Quasistationarity in a model of classical spins with long-range interactions

TL;DR

This paper demonstrates that classical spins with long-range interactions can exhibit quasistationary states (QSS) that persist for timescales increasing algebraically with system size, extending the understanding of QSS beyond particle models.

Contribution

It introduces a new dynamical setting for QSS by analyzing an anisotropic Heisenberg model with mean-field interactions and classical spin dynamics.

Findings

QSS occur in the Heisenberg spin model within a specific energy range.

Relaxation times of initial states grow algebraically with system size.

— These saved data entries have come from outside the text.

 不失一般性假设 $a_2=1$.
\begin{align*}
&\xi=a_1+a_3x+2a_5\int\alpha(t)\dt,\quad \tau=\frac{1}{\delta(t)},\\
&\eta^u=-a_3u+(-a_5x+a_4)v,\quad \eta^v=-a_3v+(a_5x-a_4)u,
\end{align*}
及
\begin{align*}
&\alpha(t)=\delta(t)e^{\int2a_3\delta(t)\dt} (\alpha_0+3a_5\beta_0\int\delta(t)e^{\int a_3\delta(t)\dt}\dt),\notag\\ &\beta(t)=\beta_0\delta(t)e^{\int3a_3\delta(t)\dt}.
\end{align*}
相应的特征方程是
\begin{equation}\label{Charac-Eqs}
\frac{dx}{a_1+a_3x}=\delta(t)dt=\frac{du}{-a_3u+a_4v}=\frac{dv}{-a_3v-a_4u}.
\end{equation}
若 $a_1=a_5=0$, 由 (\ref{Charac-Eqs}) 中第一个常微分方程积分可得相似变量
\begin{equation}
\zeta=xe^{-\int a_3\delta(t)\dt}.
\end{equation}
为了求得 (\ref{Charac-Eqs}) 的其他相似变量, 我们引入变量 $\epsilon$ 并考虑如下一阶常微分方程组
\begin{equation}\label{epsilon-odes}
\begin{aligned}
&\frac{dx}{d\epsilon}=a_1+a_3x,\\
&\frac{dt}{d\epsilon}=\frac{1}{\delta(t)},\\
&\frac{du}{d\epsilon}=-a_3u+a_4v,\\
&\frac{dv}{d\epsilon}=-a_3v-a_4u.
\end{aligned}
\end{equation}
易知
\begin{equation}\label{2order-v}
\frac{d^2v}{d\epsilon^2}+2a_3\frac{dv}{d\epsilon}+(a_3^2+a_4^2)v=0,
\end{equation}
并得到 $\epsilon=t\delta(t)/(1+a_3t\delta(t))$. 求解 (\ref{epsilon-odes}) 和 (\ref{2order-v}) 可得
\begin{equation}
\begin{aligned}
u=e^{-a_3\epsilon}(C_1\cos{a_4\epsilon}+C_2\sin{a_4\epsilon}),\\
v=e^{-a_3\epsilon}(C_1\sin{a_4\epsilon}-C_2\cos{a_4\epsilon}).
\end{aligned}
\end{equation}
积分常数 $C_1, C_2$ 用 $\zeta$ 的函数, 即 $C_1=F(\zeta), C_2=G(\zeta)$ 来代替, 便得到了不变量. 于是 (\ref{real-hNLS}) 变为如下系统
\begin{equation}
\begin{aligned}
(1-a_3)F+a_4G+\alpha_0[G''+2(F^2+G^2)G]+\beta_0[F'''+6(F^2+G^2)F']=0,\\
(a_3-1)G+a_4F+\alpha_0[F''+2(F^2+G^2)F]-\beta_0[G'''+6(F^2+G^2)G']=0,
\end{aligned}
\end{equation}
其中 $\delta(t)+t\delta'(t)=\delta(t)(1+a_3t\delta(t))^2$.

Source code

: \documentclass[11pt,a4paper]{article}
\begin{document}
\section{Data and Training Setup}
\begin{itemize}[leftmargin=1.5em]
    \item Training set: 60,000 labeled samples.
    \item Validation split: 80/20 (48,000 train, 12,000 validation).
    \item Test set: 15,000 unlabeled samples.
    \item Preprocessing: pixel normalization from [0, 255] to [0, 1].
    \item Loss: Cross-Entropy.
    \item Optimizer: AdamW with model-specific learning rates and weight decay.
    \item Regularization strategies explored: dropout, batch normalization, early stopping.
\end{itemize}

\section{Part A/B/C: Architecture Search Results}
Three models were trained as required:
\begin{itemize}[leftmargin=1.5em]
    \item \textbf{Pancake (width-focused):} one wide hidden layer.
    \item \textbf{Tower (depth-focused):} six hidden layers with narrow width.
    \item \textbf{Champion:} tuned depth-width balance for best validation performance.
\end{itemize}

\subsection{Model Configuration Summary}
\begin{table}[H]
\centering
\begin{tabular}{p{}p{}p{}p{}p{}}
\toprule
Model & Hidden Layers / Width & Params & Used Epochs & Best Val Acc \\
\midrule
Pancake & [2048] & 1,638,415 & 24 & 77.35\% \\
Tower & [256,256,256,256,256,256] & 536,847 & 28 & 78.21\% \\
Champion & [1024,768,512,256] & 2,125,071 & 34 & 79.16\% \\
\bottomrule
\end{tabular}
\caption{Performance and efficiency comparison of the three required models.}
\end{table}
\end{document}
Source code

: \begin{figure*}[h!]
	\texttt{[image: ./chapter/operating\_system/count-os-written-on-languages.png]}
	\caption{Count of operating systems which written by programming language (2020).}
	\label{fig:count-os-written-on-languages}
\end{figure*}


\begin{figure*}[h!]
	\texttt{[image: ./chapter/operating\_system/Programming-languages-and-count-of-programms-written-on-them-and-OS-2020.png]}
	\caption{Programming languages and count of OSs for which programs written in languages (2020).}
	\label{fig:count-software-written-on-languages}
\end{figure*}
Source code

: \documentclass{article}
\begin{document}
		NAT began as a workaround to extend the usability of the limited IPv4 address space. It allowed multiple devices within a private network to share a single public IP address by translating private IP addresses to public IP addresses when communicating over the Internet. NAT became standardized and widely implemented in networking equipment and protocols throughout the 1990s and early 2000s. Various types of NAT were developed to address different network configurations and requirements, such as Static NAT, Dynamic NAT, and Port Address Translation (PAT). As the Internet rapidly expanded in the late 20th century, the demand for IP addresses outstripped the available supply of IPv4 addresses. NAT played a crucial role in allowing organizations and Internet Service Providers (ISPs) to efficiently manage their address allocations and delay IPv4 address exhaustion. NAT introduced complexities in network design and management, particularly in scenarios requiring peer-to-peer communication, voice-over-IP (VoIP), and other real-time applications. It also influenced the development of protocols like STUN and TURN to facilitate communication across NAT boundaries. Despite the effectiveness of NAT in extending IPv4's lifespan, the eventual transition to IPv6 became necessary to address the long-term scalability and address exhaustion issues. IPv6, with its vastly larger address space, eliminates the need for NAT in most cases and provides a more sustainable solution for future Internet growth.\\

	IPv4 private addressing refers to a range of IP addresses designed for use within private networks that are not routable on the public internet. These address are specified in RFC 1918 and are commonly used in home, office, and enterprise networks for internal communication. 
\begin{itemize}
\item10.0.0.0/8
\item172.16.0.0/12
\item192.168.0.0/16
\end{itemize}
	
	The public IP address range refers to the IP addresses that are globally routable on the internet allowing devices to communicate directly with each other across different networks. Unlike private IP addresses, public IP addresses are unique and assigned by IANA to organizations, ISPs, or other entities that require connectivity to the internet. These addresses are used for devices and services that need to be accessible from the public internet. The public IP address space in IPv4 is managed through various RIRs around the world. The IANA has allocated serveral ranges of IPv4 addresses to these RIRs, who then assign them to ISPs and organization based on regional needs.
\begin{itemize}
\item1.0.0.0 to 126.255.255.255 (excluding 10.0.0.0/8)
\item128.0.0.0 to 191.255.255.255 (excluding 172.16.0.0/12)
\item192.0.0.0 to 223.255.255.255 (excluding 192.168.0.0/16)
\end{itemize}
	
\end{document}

Numerical simulations support the theoretical analysis of QSS in the model.

Abstract

Systems with long-range interactions, while relaxing towards equilibrium, sometimes get trapped in long-lived non-Boltzmann quasistationary states (QSS) which have lifetimes that grow algebraically with the system size. Such states have been observed in models of globally coupled particles that move under Hamiltonian dynamics either on a unit circle or on a unit spherical surface. Here, we address the ubiquity of QSS in long-range systems by considering a different dynamical setting. Thus, we consider an anisotropic Heisenberg model consisting of classical Heisenberg spins with mean-field interactions and evolving under classical spin dynamics. Our analysis of the corresponding Vlasov equation for time evolution of the phase space distribution shows that in a certain energy interval, relaxation of a class of initial states occurs over a timescale which grows algebraically with the system size. We support these findings by extensive numerical simulations. This work further supports the generality of occurrence of QSS in long-range systems evolving under Hamiltonian dynamics.